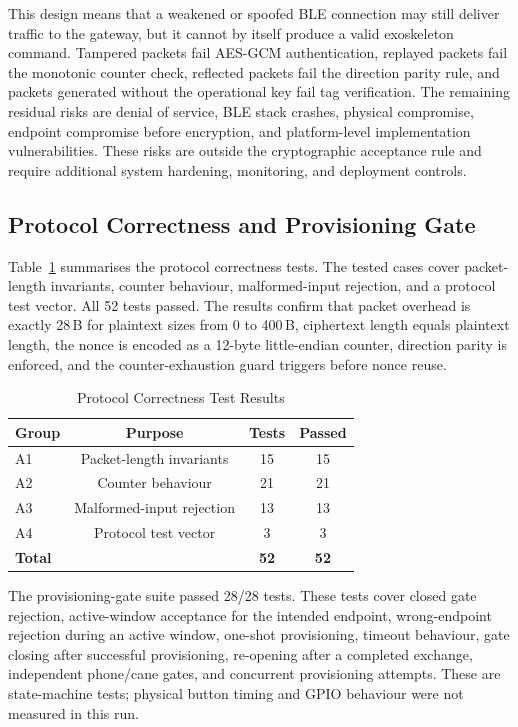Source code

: \documentclass[journal]{IEEEtran}
\begin{document}
This design means that a weakened or spoofed BLE connection may still deliver traffic to the gateway, but it cannot by itself produce a valid exoskeleton command. Tampered packets fail AES-GCM authentication, replayed packets fail the monotonic counter check, reflected packets fail the direction parity rule, and packets generated without the operational key fail tag verification. The remaining residual risks are denial of service, BLE stack crashes, physical compromise, endpoint compromise before encryption, and platform-level implementation vulnerabilities. These risks are outside the cryptographic acceptance rule and require additional system hardening, monitoring, and deployment controls.



\subsection{Protocol Correctness and Provisioning Gate}

Table~\ref{tab:correctness} summarises the protocol correctness tests. The tested cases cover packet-length invariants, counter behaviour, malformed-input rejection, and a protocol test vector. All 52 tests passed. The results confirm that packet overhead is exactly 28\,B for plaintext sizes from 0 to 400\,B, ciphertext length equals plaintext length, the nonce is encoded as a 12-byte little-endian counter, direction parity is enforced, and the counter-exhaustion guard triggers before nonce reuse.

\begin{table}[!t]
\renewcommand{\arraystretch}{1.15}
\caption{Protocol Correctness Test Results}
\label{tab:correctness}
\centering
\scriptsize
\begin{tabular}{lccc}
\toprule
\textbf{Group} & \textbf{Purpose} & \textbf{Tests} & \textbf{Passed} \\
\midrule
A1 & Packet-length invariants & 15 & 15 \\
A2 & Counter behaviour & 21 & 21 \\
A3 & Malformed-input rejection & 13 & 13 \\
A4 & Protocol test vector & 3 & 3 \\
\midrule
\textbf{Total} & & \textbf{52} & \textbf{52} \\
\bottomrule
\end{tabular}
\end{table}

The provisioning-gate suite passed 28/28 tests. These tests cover closed gate rejection, active-window acceptance for the intended endpoint, wrong-endpoint rejection during an active window, one-shot provisioning, timeout behaviour, gate closing after successful provisioning, re-opening after a completed exchange, independent phone/cane gates, and concurrent provisioning attempts. These are state-machine tests; physical button timing and GPIO behaviour were not measured in this run.
\end{document}
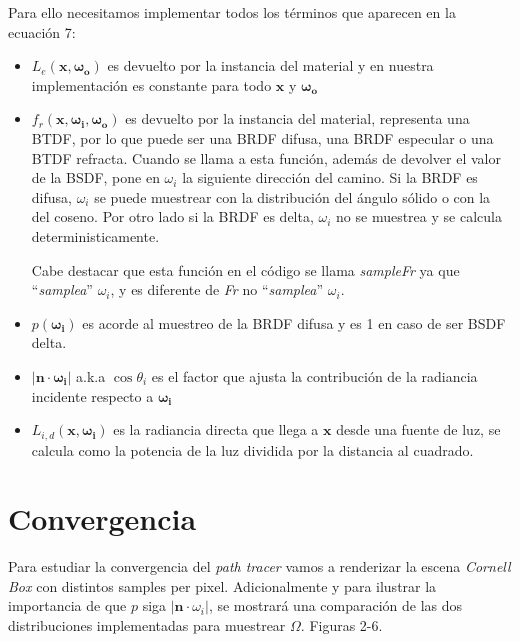 \documentclass{article}
\begin{document}
Para ello necesitamos implementar todos los términos que aparecen en la ecuación
7:

\begin{itemize}
  \item \(L_e(\mathbf{x}, \mathbf{\omega_{o}})\) es devuelto por la instancia
        del material y en nuestra implementación es constante para todo
        \(\mathbf{x}\) y \(\mathbf{\omega_{o}}\)
  \item \(f_r(\mathbf{x}, \mathbf{\omega_{i}}, \mathbf{\omega_{o}}) \) es
        devuelto por la instancia del material, representa una BTDF, por lo que
        puede ser una BRDF difusa, una BRDF especular o una BTDF refracta. Cuando
        se llama a esta función, además de devolver el valor de la BSDF, pone en
        \(\omega_{i}\) la siguiente dirección del camino. Si la BRDF es difusa,
        \(\omega_{i}\) se puede muestrear con la distribución del ángulo sólido
        o con la del coseno. Por otro lado si la BRDF es delta, \(\omega_{i}\)
        no se muestrea y se calcula deterministicamente.

        Cabe destacar que esta función en el código se llama \textit{sampleFr}
        ya que ``\textit{samplea}'' \(\omega_{i}\), y es diferente de \textit{Fr}
        no ``\textit{samplea}'' \(\omega_{i}\).
  \item \(p(\mathbf{\omega_{i}})\) es acorde al muestreo de la BRDF difusa y        es 1 en caso de ser BSDF delta.
  \item \(|\mathbf{n} \cdot \mathbf{\omega_{i}}|\) a.k.a \(\cos\theta_{i}\) es
        el factor que ajusta la contribución de la radiancia incidente respecto
        a \(\mathbf{\omega_{i}}\)
  \item \(L_{i,d}(\mathbf{x}, \mathbf{\omega_{i}})\) es la radiancia directa que
        llega a \(\mathbf{x}\) desde una fuente de luz, se calcula como la
        potencia de la luz dividida por la distancia al cuadrado.
\end{itemize}

\section{Convergencia}

Para estudiar la convergencia del \textit{path tracer} vamos a renderizar la
escena \textit{Cornell Box} con distintos samples per pixel. Adicionalmente y
para ilustrar la importancia de que \(p\) siga \(|\mathbf{n}\cdot \omega_{i}|\),
se mostrará una comparación de las dos distribuciones implementadas para
muestrear \(\Omega\). Figuras 2-6.
\end{document}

▶ _Action item_
Although the records above contain pictures, only their text is to be repeated, exactly as given.

▶ _Worked solution_
Source code

: \documentclass[journal]{IEEEtran}
\begin{document}
This design means that a weakened or spoofed BLE connection may still deliver traffic to the gateway, but it cannot by itself produce a valid exoskeleton command. Tampered packets fail AES-GCM authentication, replayed packets fail the monotonic counter check, reflected packets fail the direction parity rule, and packets generated without the operational key fail tag verification. The remaining residual risks are denial of service, BLE stack crashes, physical compromise, endpoint compromise before encryption, and platform-level implementation vulnerabilities. These risks are outside the cryptographic acceptance rule and require additional system hardening, monitoring, and deployment controls.



\subsection{Protocol Correctness and Provisioning Gate}

Table~\ref{tab:correctness} summarises the protocol correctness tests. The tested cases cover packet-length invariants, counter behaviour, malformed-input rejection, and a protocol test vector. All 52 tests passed. The results confirm that packet overhead is exactly 28\,B for plaintext sizes from 0 to 400\,B, ciphertext length equals plaintext length, the nonce is encoded as a 12-byte little-endian counter, direction parity is enforced, and the counter-exhaustion guard triggers before nonce reuse.

\begin{table}[!t]
\renewcommand{\arraystretch}{1.15}
\caption{Protocol Correctness Test Results}
\label{tab:correctness}
\centering
\scriptsize
\begin{tabular}{lccc}
\toprule
\textbf{Group} & \textbf{Purpose} & \textbf{Tests} & \textbf{Passed} \\
\midrule
A1 & Packet-length invariants & 15 & 15 \\
A2 & Counter behaviour & 21 & 21 \\
A3 & Malformed-input rejection & 13 & 13 \\
A4 & Protocol test vector & 3 & 3 \\
\midrule
\textbf{Total} & & \textbf{52} & \textbf{52} \\
\bottomrule
\end{tabular}
\end{table}

The provisioning-gate suite passed 28/28 tests. These tests cover closed gate rejection, active-window acceptance for the intended endpoint, wrong-endpoint rejection during an active window, one-shot provisioning, timeout behaviour, gate closing after successful provisioning, re-opening after a completed exchange, independent phone/cane gates, and concurrent provisioning attempts. These are state-machine tests; physical button timing and GPIO behaviour were not measured in this run.
\end{document}
 \documentclass{article}
\begin{document}
Para ello necesitamos implementar todos los términos que aparecen en la ecuación
7:

\begin{itemize}
  \item \(L_e(\mathbf{x}, \mathbf{\omega_{o}})\) es devuelto por la instancia
        del material y en nuestra implementación es constante para todo
        \(\mathbf{x}\) y \(\mathbf{\omega_{o}}\)
  \item \(f_r(\mathbf{x}, \mathbf{\omega_{i}}, \mathbf{\omega_{o}}) \) es
        devuelto por la instancia del material, representa una BTDF, por lo que
        puede ser una BRDF difusa, una BRDF especular o una BTDF refracta. Cuando
        se llama a esta función, además de devolver el valor de la BSDF, pone en
        \(\omega_{i}\) la siguiente dirección del camino. Si la BRDF es difusa,
        \(\omega_{i}\) se puede muestrear con la distribución del ángulo sólido
        o con la del coseno. Por otro lado si la BRDF es delta, \(\omega_{i}\)
        no se muestrea y se calcula deterministicamente.

        Cabe destacar que esta función en el código se llama \textit{sampleFr}
        ya que ``\textit{samplea}'' \(\omega_{i}\), y es diferente de \textit{Fr}
        no ``\textit{samplea}'' \(\omega_{i}\).
  \item \(p(\mathbf{\omega_{i}})\) es acorde al muestreo de la BRDF difusa y        es 1 en caso de ser BSDF delta.
  \item \(|\mathbf{n} \cdot \mathbf{\omega_{i}}|\) a.k.a \(\cos\theta_{i}\) es
        el factor que ajusta la contribución de la radiancia incidente respecto
        a \(\mathbf{\omega_{i}}\)
  \item \(L_{i,d}(\mathbf{x}, \mathbf{\omega_{i}})\) es la radiancia directa que
        llega a \(\mathbf{x}\) desde una fuente de luz, se calcula como la
        potencia de la luz dividida por la distancia al cuadrado.
\end{itemize}

\section{Convergencia}

Para estudiar la convergencia del \textit{path tracer} vamos a renderizar la
escena \textit{Cornell Box} con distintos samples per pixel. Adicionalmente y
para ilustrar la importancia de que \(p\) siga \(|\mathbf{n}\cdot \omega_{i}|\),
se mostrará una comparación de las dos distribuciones implementadas para
muestrear \(\Omega\). Figuras 2-6.
\end{document}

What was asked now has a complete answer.